*PROBLEM STATEMENT*:
What is needed is an exact retyping of each entry, pictures excluded.

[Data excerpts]

┏━━

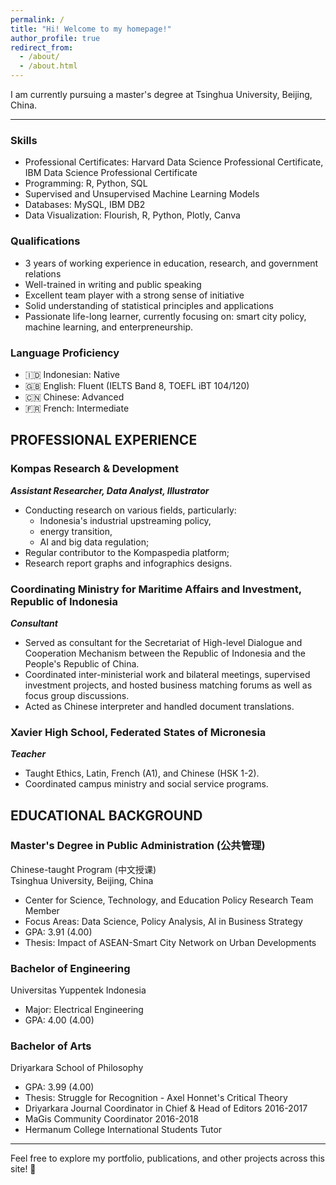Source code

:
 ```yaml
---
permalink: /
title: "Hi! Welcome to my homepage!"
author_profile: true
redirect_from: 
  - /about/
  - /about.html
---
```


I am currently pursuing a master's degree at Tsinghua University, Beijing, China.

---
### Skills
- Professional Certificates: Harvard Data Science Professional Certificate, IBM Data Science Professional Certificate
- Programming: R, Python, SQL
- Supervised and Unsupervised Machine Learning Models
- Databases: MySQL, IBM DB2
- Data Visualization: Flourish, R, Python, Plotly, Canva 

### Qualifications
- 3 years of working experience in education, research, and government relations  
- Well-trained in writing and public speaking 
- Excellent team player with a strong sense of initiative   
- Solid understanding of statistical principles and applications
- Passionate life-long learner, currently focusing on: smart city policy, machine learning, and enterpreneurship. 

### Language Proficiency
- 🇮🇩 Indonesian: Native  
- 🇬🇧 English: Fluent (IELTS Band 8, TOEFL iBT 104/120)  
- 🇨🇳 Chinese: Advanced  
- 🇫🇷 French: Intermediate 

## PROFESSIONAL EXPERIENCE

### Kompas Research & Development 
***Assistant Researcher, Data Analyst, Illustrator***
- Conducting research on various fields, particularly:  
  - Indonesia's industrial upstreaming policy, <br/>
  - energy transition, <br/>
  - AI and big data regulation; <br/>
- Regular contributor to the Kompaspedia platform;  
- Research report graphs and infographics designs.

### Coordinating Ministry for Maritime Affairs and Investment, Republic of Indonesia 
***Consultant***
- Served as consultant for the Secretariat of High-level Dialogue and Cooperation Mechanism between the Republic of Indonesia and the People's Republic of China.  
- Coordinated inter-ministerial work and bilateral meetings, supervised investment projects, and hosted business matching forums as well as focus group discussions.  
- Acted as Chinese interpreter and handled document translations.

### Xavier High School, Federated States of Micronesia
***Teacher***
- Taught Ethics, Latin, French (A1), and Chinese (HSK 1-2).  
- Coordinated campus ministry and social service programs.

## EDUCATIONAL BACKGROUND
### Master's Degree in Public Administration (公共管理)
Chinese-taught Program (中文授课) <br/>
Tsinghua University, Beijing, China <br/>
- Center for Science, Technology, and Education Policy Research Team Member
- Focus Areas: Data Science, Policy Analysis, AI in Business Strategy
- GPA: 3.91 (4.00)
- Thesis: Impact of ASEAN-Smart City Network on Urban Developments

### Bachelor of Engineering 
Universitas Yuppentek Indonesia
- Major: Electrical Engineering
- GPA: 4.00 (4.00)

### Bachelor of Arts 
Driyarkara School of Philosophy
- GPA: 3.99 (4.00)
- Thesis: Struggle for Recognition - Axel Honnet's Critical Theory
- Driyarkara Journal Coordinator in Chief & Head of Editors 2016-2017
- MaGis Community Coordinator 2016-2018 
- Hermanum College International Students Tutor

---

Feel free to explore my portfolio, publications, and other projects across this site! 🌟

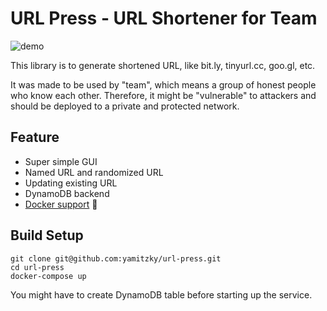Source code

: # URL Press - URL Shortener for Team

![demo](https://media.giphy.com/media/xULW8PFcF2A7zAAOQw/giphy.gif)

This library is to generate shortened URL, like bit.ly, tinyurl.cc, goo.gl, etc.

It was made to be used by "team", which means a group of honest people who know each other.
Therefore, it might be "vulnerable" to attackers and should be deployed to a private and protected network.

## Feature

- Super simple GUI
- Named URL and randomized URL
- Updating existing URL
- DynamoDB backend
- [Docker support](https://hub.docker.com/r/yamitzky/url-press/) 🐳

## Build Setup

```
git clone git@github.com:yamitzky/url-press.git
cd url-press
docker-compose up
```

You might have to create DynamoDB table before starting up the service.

┗━━

*WRITTEN ANSWER*:
Source code

:
 ```yaml
---
permalink: /
title: "Hi! Welcome to my homepage!"
author_profile: true
redirect_from: 
  - /about/
  - /about.html
---
```


I am currently pursuing a master's degree at Tsinghua University, Beijing, China.

---
### Skills
- Professional Certificates: Harvard Data Science Professional Certificate, IBM Data Science Professional Certificate
- Programming: R, Python, SQL
- Supervised and Unsupervised Machine Learning Models
- Databases: MySQL, IBM DB2
- Data Visualization: Flourish, R, Python, Plotly, Canva 

### Qualifications
- 3 years of working experience in education, research, and government relations  
- Well-trained in writing and public speaking 
- Excellent team player with a strong sense of initiative   
- Solid understanding of statistical principles and applications
- Passionate life-long learner, currently focusing on: smart city policy, machine learning, and enterpreneurship. 

### Language Proficiency
- 🇮🇩 Indonesian: Native  
- 🇬🇧 English: Fluent (IELTS Band 8, TOEFL iBT 104/120)  
- 🇨🇳 Chinese: Advanced  
- 🇫🇷 French: Intermediate 

## PROFESSIONAL EXPERIENCE

### Kompas Research & Development 
***Assistant Researcher, Data Analyst, Illustrator***
- Conducting research on various fields, particularly:  
  - Indonesia's industrial upstreaming policy, <br/>
  - energy transition, <br/>
  - AI and big data regulation; <br/>
- Regular contributor to the Kompaspedia platform;  
- Research report graphs and infographics designs.

### Coordinating Ministry for Maritime Affairs and Investment, Republic of Indonesia 
***Consultant***
- Served as consultant for the Secretariat of High-level Dialogue and Cooperation Mechanism between the Republic of Indonesia and the People's Republic of China.  
- Coordinated inter-ministerial work and bilateral meetings, supervised investment projects, and hosted business matching forums as well as focus group discussions.  
- Acted as Chinese interpreter and handled document translations.

### Xavier High School, Federated States of Micronesia
***Teacher***
- Taught Ethics, Latin, French (A1), and Chinese (HSK 1-2).  
- Coordinated campus ministry and social service programs.

## EDUCATIONAL BACKGROUND
### Master's Degree in Public Administration (公共管理)
Chinese-taught Program (中文授课) <br/>
Tsinghua University, Beijing, China <br/>
- Center for Science, Technology, and Education Policy Research Team Member
- Focus Areas: Data Science, Policy Analysis, AI in Business Strategy
- GPA: 3.91 (4.00)
- Thesis: Impact of ASEAN-Smart City Network on Urban Developments

### Bachelor of Engineering 
Universitas Yuppentek Indonesia
- Major: Electrical Engineering
- GPA: 4.00 (4.00)

### Bachelor of Arts 
Driyarkara School of Philosophy
- GPA: 3.99 (4.00)
- Thesis: Struggle for Recognition - Axel Honnet's Critical Theory
- Driyarkara Journal Coordinator in Chief & Head of Editors 2016-2017
- MaGis Community Coordinator 2016-2018 
- Hermanum College International Students Tutor

---

Feel free to explore my portfolio, publications, and other projects across this site! 🌟

Source code

: # URL Press - URL Shortener for Team

![demo](https://media.giphy.com/media/xULW8PFcF2A7zAAOQw/giphy.gif)

This library is to generate shortened URL, like bit.ly, tinyurl.cc, goo.gl, etc.

It was made to be used by "team", which means a group of honest people who know each other.
Therefore, it might be "vulnerable" to attackers and should be deployed to a private and protected network.

## Feature

- Super simple GUI
- Named URL and randomized URL
- Updating existing URL
- DynamoDB backend
- [Docker support](https://hub.docker.com/r/yamitzky/url-press/) 🐳

## Build Setup

```
git clone git@github.com:yamitzky/url-press.git
cd url-press
docker-compose up
```

You might have to create DynamoDB table before starting up the service.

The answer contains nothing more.